Heather Wood Rudúlph is the co-founder of SexyFeminist.com and recently FeministMommy.com. She's a seasoned editor and writer, most recently for The Huffington Post, AOL, DAYSPA magazine and Movies.com. She’s written and edited stories about entertainment, beauty, healthcare, fashion, travel, teens, spirituality, women's rights, civil rights and environmental practices. Her work has also appeared in Seventeen, Elle, Details.com and The Los Angeles Daily News. She teaches nonfiction writing for Gotham Writers Workshop and is co-author of the book, SEXY FEMINISM, to be published by Houghton Mifflin Harcourt in March, 2013. She has a journalism degree with a sociology minor from Syracuse University and lives in California with her husband and son.

Comments

  1. Meagan says:

    You know, I’ve heard from some younger people the argument that not shaving makes you look “unhygienic” – to which obviously comes the reply, well men don’t shave and they’re the ones we’re trying to impress…
    But I think there is some merit to that argument… that within the eyes of a certain part of society hair makes an area seem less clean, smooth, alien… and I’d say you’re right in saying that that society is fueled by the porn-addicted ones who either want to look like the porn stars or be with one of them… and it’s not fair…

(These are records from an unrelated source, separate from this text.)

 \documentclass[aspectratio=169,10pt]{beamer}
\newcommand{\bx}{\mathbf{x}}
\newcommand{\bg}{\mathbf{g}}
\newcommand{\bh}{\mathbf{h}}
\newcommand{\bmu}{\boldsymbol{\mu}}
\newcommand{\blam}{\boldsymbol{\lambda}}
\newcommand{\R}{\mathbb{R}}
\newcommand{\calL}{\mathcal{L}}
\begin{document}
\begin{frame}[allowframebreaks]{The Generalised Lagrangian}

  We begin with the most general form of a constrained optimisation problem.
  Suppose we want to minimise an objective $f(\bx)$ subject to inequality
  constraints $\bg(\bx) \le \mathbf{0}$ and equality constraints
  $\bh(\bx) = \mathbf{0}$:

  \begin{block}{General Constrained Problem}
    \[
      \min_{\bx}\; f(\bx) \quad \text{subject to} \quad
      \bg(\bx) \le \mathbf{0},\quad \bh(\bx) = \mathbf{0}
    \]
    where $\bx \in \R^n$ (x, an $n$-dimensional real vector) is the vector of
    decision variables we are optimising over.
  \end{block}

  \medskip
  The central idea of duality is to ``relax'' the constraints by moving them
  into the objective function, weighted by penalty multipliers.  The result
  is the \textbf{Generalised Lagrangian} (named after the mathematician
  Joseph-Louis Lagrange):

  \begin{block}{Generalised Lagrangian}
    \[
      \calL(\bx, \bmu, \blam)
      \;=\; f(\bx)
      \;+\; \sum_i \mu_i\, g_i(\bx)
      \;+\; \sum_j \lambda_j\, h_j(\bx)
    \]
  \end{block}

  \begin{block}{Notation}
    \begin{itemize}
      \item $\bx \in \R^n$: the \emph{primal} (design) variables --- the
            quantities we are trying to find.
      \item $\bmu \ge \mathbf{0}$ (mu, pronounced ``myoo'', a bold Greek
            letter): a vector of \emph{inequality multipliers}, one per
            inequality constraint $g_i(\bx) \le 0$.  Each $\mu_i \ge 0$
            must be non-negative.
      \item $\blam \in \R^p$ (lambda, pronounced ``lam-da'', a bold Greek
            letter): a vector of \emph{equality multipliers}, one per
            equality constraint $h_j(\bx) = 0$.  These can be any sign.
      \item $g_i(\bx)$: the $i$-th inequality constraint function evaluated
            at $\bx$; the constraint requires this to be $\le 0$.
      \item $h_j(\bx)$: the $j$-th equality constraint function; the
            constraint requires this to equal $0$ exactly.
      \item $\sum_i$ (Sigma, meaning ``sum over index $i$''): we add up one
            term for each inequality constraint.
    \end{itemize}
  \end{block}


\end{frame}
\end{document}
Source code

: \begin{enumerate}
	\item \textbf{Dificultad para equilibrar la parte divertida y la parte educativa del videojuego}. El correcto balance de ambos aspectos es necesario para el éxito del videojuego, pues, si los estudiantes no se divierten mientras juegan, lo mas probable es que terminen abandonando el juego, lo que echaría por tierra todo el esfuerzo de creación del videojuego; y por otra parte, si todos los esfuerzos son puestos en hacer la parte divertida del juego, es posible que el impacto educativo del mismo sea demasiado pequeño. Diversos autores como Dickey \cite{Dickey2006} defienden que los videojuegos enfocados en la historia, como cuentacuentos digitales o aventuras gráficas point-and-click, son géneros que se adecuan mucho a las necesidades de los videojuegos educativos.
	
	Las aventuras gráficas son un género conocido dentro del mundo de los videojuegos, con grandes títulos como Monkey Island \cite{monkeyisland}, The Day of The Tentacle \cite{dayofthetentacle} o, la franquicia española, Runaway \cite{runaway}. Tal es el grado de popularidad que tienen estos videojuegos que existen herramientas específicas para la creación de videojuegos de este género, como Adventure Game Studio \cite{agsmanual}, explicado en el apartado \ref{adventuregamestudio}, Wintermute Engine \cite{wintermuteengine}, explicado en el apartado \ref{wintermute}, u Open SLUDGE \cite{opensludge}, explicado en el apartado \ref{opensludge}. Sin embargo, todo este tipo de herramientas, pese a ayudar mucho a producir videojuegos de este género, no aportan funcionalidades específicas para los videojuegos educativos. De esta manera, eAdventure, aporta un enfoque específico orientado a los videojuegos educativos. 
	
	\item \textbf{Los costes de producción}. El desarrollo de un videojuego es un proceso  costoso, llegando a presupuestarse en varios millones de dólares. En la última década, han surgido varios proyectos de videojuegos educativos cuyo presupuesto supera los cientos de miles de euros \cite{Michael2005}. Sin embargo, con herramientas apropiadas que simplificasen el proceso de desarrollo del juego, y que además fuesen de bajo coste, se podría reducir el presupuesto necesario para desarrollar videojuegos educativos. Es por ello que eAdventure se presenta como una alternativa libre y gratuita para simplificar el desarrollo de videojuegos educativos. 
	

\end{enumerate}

    None of my boyfriends have ever cared whether it was fully waxed, partially waxed, shaved, trimmed, or wild… my boyfriend now (who is only 21 btw) is totally into my body whether I shave or not. And I realized that he has more confidence in my naked body than I do…!

    To experiment with this self-image idea, I’ve stopped shaving my armpits, just because I know that I am an attractive young woman and for american girls and guys to see such a thing, I think will challenge them, and perhaps inspire confidence among other women.

    On the other hand, I do have my nether regions waxed (periodically) simply because I prefer the bare feeling. – Which 3 years ago would have been me trying to fit into a preferred look, but now since I have tried all kinds of styles, is simply a matter of comfort.

  2. dfvs says:

    Unhygienic?
    That’s ridiculous because if a woman is in good health a washup or a shower is all that’s needed.
    Since I came of age in the 1960′s my first pleasant memories were with women as God made them…natural.
    Therefore it should come as no surprise that I, like many who are my age, associate the soft fluffy triangle with fond memories and therefore it is our happy place.

    There’s nothing wrong with keeping a chaotic or unruly bush under control.
    And, men do understand that it’s impossible to wear certain swim wear unless some trimming is done.
    But to obliterate it altogether just doesn’t make sense.
    To me, it’s just another form of female genital mutilation albeit much less severe.
    I can understand women preferring to shave their legs if they have significant growth, but if you have barely visible peach fuzz with little or no color why bother? If shaving your legs makes you happy, by all means do it.
    I can understand shaving armpits because it keeps BO under control.

    But please, don’t feel obligated to shave the kitty unless it’s something you prefer, or you’re with a youngster who is scared of them.

    For the most part I happen to think they’re quite pretty.
    Don’t be afraid to ask your man about his preference.
    You might be surprised by what you hear from older guys.

    And after all, in the end it is YOUR choice anyway :-)

  3. greg says:

    I have manscaped for many years, originally just trimmed and cleaned to now a full shave, I do this for a few reasons, I did it originally as my wife mentioned in conversation that when she goes down on me my pubes tickle her nose, get in her mouth, etc. so as a surprise I shaved and when we were playing I asked her to look what I did for her, she did, and was so appreciative :) I also found that when you trim the hedges the tree looks so much taller, and the best benefit was to me, while making love the area just above the junk can now FEEL more, it’s not hair against hair thus no feeling, I can feel her as we make contact, and that feels great…so 2 valid and 1 fun reason for a guy to shave. I also know if I get in an accident and go to the hospital the nurses will always remember me.